Reserva nacional de Bitcoin
Criar reserva estratégica em Bitcoin e marcos regulatórios para atrair empresas e talentos do setor de tecnologia para o Brasil.
O problema
O Brasil depende exclusivamente de moedas fiduciárias sujeitas à inflação e à política monetária de outras nações. Ao mesmo tempo, profissionais qualificados em tecnologia e empresas do setor migram para países com marcos regulatórios mais favoráveis, representando perda de capital humano e de arrecadação.
A proposta
A proposta cria uma Reserva Nacional de Bitcoin, estabelecendo a criptomoeda como ativo estratégico do Estado brasileiro para construir uma reserva de valor independente do dólar e da política inflacionária norte-americana. O plano prevê um marco regulatório Bitcoin-friendly com alíquotas de imposto reduzidas ou zeradas no longo prazo para transações com criptoativos, visando atrair investidores e empresas do setor. O mecanismo inclui ainda o uso de blockchain na administração pública para garantir rastreabilidade das emendas parlamentares e controle rigoroso dos gastos estatais.

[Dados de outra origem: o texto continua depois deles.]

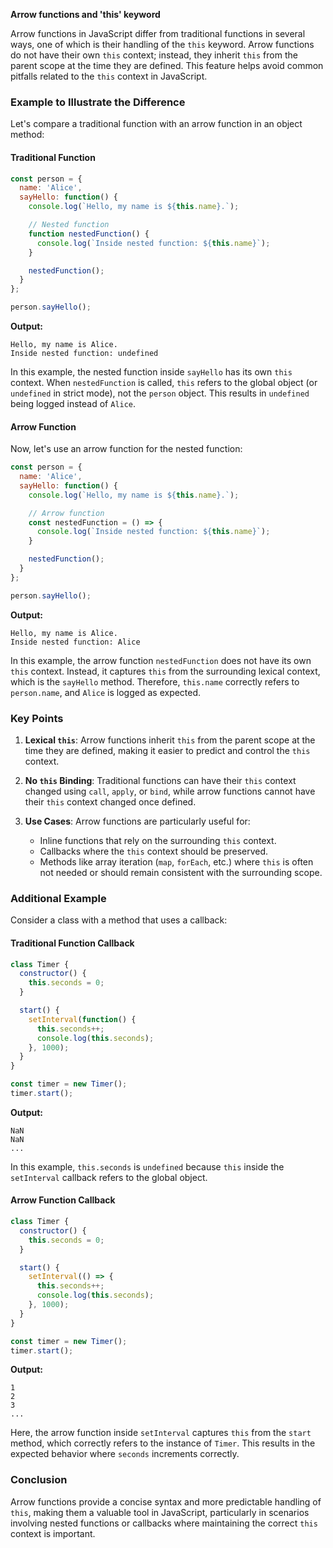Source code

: **Arrow functions and 'this' keyword**

Arrow functions in JavaScript differ from traditional functions in several ways, one of which is their handling of the `this` keyword. Arrow functions do not have their own `this` context; instead, they inherit `this` from the parent scope at the time they are defined. This feature helps avoid common pitfalls related to the `this` context in JavaScript.

### Example to Illustrate the Difference

Let's compare a traditional function with an arrow function in an object method:

#### Traditional Function

```javascript
const person = {
  name: 'Alice',
  sayHello: function() {
    console.log(`Hello, my name is ${this.name}.`);

    // Nested function
    function nestedFunction() {
      console.log(`Inside nested function: ${this.name}`);
    }

    nestedFunction();
  }
};

person.sayHello();
```

**Output:**
```
Hello, my name is Alice.
Inside nested function: undefined
```

In this example, the nested function inside `sayHello` has its own `this` context. When `nestedFunction` is called, `this` refers to the global object (or `undefined` in strict mode), not the `person` object. This results in `undefined` being logged instead of `Alice`.

#### Arrow Function

Now, let's use an arrow function for the nested function:

```javascript
const person = {
  name: 'Alice',
  sayHello: function() {
    console.log(`Hello, my name is ${this.name}.`);

    // Arrow function
    const nestedFunction = () => {
      console.log(`Inside nested function: ${this.name}`);
    }

    nestedFunction();
  }
};

person.sayHello();
```

**Output:**
```
Hello, my name is Alice.
Inside nested function: Alice
```

In this example, the arrow function `nestedFunction` does not have its own `this` context. Instead, it captures `this` from the surrounding lexical context, which is the `sayHello` method. Therefore, `this.name` correctly refers to `person.name`, and `Alice` is logged as expected.

### Key Points

1. **Lexical `this`**: Arrow functions inherit `this` from the parent scope at the time they are defined, making it easier to predict and control the `this` context.

2. **No `this` Binding**: Traditional functions can have their `this` context changed using `call`, `apply`, or `bind`, while arrow functions cannot have their `this` context changed once defined.

3. **Use Cases**: Arrow functions are particularly useful for:
   - Inline functions that rely on the surrounding `this` context.
   - Callbacks where the `this` context should be preserved.
   - Methods like array iteration (`map`, `forEach`, etc.) where `this` is often not needed or should remain consistent with the surrounding scope.

### Additional Example

Consider a class with a method that uses a callback:

#### Traditional Function Callback

```javascript
class Timer {
  constructor() {
    this.seconds = 0;
  }

  start() {
    setInterval(function() {
      this.seconds++;
      console.log(this.seconds);
    }, 1000);
  }
}

const timer = new Timer();
timer.start();
```

**Output:**
```
NaN
NaN
...
```

In this example, `this.seconds` is `undefined` because `this` inside the `setInterval` callback refers to the global object.

#### Arrow Function Callback

```javascript
class Timer {
  constructor() {
    this.seconds = 0;
  }

  start() {
    setInterval(() => {
      this.seconds++;
      console.log(this.seconds);
    }, 1000);
  }
}

const timer = new Timer();
timer.start();
```

**Output:**
```
1
2
3
...
```

Here, the arrow function inside `setInterval` captures `this` from the `start` method, which correctly refers to the instance of `Timer`. This results in the expected behavior where `seconds` increments correctly.

### Conclusion

Arrow functions provide a concise syntax and more predictable handling of `this`, making them a valuable tool in JavaScript, particularly in scenarios involving nested functions or callbacks where maintaining the correct `this` context is important.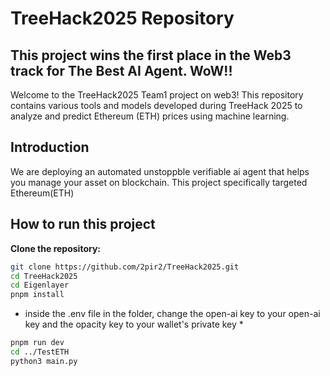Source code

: # TreeHack2025 Repository
## This project wins the first place in the Web3 track for The Best AI Agent. WoW!!
Welcome to the TreeHack2025 Team1 project on web3! This repository contains various tools and models developed during TreeHack 2025 to analyze and predict Ethereum (ETH) prices using machine learning.

## Introduction
We are deploying an automated unstoppble verifiable ai agent that helps you manage your asset on blockchain. This project specifically targeted Ethereum(ETH)

## How to run this project
**Clone the repository:**
   ```bash
   git clone https://github.com/2pir2/TreeHack2025.git
   cd TreeHack2025
  cd Eigenlayer
  pnpm install
   ```

* inside the .env file in the folder, change the open-ai key to your open-ai key and the opacity key to your wallet's private key *
```bash
pnpm run dev
cd ../TestETH
python3 main.py
```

a gente tá falando no livro amarelo em ter reserva de Bitcoin não de criptos em geral mas Bitcoin especificamente ter a reserva e ser muito aberto a investidores de cripto para que eles possam vir aqui porque em geral a pessoa que tá no universo cripto ela também tá correlacionada ao universo tech
Atrair capital humano para criar espaços para uma indústria tech aqui no Brasil
Por que funciona
O Bitcoin é uma reserva de valor global não capturável pelo Estado, o que atrai capital humano de altíssima qualidade técnica para países com legislações amigáveis. Renan Santos argumenta que essa política funciona como atalho para o Brasil tirar o atraso tecnológico frente a outras potências. Renan Santos cita El Salvador sob Nayib Bukele, que atraiu empresas de tecnologia e turismo ao adotar o Bitcoin, e menciona que nações como a República Tcheca e lideranças como Donald Trump nos EUA também passaram a defender reservas na moeda digital. Portugal é citado pela agilidade regulatória, e cidadãos na China e na Nigéria são mencionados como exemplos de uso do ativo como sistema de defesa econômica.
O resultado
O cidadão brasileiro passaria a viver em um país que atrai os melhores cérebros do mundo, gerando uma explosão de empregos de alta complexidade, tecnologia de ponta e melhores salários. A economia nacional se tornaria mais resiliente a crises externas ligadas ao dólar, e a transparência pública aumentaria com o fim do desvio de emendas parlamentares via blockchain. O país se posicionaria como uma referência do Sul Global, unindo lifestyle tropical a um ambiente de negócios moderno e soberano.